## The problem
Count the lines below that contain the word "programa", and state only that number.

### Information shown

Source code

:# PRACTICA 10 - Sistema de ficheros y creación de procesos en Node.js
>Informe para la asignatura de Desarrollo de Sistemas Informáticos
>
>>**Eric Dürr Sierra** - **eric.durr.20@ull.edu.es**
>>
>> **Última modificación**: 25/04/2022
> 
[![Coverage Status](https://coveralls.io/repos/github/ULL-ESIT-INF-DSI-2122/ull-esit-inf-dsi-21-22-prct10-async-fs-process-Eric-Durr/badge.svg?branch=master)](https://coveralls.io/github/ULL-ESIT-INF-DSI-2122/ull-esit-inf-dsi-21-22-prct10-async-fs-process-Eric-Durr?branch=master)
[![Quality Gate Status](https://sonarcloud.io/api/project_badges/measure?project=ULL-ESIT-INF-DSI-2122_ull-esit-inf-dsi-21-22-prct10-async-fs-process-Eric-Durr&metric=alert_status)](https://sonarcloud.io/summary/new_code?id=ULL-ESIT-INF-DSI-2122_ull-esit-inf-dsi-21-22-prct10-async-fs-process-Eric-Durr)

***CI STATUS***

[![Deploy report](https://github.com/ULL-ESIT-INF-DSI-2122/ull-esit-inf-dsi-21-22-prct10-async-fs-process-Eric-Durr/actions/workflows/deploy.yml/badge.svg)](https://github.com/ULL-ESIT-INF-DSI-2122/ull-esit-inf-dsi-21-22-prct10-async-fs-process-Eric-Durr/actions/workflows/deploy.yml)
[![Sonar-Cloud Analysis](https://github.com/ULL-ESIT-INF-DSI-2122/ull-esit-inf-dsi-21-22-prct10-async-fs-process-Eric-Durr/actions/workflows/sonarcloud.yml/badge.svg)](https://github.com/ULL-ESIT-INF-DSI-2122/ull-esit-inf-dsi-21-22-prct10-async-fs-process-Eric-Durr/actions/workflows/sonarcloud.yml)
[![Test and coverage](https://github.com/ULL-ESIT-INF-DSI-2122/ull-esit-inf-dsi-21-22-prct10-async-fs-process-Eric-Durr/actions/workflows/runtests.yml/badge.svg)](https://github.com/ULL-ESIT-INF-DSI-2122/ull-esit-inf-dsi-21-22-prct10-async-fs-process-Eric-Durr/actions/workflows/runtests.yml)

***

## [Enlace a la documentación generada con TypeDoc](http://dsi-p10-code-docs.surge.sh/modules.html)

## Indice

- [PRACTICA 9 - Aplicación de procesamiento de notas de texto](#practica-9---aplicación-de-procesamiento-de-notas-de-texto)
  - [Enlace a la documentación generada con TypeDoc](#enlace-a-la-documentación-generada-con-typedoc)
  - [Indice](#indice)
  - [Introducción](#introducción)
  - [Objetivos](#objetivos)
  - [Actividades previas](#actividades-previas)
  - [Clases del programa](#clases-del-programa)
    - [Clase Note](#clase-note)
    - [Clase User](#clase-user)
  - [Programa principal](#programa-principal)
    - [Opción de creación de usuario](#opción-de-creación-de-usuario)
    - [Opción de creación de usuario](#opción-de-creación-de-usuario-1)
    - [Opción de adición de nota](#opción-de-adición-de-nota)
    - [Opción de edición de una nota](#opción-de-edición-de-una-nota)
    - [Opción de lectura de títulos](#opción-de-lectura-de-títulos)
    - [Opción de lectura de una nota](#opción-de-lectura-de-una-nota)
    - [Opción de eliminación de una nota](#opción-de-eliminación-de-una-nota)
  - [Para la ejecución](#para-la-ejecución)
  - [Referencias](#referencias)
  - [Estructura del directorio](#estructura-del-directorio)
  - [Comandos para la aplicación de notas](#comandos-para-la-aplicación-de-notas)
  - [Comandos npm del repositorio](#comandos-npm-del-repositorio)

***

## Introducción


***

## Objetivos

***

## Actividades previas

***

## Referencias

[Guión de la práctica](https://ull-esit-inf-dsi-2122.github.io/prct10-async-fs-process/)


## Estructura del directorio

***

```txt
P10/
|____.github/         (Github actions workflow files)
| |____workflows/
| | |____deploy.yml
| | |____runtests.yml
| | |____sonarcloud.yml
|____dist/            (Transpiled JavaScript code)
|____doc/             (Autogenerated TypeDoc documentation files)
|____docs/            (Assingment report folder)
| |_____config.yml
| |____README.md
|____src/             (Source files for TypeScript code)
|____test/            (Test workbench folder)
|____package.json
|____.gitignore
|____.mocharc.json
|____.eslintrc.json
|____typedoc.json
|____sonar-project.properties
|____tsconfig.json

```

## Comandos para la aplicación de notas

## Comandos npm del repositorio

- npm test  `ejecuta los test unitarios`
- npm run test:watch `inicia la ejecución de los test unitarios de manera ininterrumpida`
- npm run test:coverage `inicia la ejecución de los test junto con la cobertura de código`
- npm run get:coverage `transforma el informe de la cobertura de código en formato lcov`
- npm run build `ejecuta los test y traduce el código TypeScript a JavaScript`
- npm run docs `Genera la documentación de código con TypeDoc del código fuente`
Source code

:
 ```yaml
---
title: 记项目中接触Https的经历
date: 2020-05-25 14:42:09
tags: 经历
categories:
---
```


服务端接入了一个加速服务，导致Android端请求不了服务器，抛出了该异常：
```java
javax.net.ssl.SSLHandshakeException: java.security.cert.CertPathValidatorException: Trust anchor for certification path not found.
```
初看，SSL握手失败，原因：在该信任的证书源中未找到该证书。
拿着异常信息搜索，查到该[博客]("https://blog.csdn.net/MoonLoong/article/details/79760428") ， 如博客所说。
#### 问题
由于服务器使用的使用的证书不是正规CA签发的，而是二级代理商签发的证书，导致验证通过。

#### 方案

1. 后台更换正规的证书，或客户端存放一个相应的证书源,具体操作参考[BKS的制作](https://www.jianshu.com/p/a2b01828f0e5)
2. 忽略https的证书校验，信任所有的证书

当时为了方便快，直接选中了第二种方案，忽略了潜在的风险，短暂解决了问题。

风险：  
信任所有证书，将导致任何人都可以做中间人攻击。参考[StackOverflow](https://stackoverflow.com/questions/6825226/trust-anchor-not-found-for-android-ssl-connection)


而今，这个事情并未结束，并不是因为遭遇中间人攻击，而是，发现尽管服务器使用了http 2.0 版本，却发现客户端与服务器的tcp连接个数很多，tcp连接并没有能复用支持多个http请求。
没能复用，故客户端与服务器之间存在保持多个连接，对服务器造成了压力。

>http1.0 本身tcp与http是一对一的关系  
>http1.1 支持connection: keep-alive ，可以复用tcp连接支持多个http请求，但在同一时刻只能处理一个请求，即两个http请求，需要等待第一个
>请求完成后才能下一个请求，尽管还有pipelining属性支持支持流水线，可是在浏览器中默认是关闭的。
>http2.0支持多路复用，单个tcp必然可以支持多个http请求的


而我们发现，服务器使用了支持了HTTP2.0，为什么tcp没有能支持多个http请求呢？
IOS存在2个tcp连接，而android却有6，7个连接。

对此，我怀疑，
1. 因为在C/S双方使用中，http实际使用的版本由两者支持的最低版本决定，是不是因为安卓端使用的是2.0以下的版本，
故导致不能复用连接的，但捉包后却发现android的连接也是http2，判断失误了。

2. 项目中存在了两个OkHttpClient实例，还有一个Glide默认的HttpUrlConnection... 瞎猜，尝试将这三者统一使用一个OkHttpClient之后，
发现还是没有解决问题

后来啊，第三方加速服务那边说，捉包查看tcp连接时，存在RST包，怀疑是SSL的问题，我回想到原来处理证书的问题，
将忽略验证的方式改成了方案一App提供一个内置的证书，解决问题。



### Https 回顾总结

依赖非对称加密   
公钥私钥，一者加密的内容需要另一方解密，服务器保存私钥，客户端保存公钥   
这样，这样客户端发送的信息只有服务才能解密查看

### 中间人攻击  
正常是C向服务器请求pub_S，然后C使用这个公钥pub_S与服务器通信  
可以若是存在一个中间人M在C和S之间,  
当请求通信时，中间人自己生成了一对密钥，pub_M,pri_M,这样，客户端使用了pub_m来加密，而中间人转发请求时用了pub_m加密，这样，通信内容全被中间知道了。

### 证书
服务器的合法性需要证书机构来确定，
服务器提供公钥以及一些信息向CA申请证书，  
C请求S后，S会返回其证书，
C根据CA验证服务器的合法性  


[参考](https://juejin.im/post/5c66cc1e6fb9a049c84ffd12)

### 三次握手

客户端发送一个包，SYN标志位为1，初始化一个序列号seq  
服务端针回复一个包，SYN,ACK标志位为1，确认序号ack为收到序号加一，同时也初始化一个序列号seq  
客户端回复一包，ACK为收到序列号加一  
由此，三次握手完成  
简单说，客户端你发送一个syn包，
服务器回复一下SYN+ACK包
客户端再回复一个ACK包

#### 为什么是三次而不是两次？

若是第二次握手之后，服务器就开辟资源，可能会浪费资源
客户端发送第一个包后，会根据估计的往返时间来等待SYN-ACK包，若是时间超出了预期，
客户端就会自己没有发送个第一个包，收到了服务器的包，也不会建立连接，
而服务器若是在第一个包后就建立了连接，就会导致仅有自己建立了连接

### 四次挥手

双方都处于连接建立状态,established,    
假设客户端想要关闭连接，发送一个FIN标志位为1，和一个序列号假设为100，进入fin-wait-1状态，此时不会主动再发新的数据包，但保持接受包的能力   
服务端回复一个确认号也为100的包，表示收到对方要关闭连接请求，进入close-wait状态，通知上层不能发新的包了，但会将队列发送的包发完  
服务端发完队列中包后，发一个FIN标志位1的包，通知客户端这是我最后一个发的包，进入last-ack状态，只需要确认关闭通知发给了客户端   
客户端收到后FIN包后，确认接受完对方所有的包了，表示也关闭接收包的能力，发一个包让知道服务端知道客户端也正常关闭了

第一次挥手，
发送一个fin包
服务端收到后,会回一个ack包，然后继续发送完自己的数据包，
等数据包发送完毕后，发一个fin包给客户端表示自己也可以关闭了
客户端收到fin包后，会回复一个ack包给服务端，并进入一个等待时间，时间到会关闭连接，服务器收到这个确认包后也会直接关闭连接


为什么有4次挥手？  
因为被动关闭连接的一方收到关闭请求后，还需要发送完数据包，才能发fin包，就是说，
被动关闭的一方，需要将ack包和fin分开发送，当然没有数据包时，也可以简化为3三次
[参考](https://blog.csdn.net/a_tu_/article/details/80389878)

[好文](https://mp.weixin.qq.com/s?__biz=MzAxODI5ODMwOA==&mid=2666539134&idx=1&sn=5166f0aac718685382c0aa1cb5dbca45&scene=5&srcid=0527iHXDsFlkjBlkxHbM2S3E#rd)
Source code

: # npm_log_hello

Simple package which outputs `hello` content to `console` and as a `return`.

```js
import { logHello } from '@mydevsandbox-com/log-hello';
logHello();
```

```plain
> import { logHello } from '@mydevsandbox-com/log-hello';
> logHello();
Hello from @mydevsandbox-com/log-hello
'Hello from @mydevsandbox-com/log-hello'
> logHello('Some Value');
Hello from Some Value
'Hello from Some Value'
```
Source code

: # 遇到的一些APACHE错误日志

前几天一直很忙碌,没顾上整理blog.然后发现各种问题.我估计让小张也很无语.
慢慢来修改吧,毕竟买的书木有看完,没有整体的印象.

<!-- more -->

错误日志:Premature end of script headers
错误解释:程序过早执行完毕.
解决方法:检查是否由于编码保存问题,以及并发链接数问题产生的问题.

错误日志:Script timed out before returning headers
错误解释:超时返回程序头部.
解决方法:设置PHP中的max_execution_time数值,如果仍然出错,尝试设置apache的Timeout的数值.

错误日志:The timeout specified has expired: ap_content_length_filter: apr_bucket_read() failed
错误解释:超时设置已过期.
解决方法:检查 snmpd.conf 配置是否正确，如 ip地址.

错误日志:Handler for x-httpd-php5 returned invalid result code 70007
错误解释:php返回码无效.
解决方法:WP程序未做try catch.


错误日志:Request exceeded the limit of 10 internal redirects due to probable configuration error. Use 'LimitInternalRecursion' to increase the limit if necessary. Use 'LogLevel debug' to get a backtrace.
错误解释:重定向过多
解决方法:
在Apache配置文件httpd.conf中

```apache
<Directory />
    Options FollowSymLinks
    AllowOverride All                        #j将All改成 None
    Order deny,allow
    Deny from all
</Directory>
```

######

## Answer
2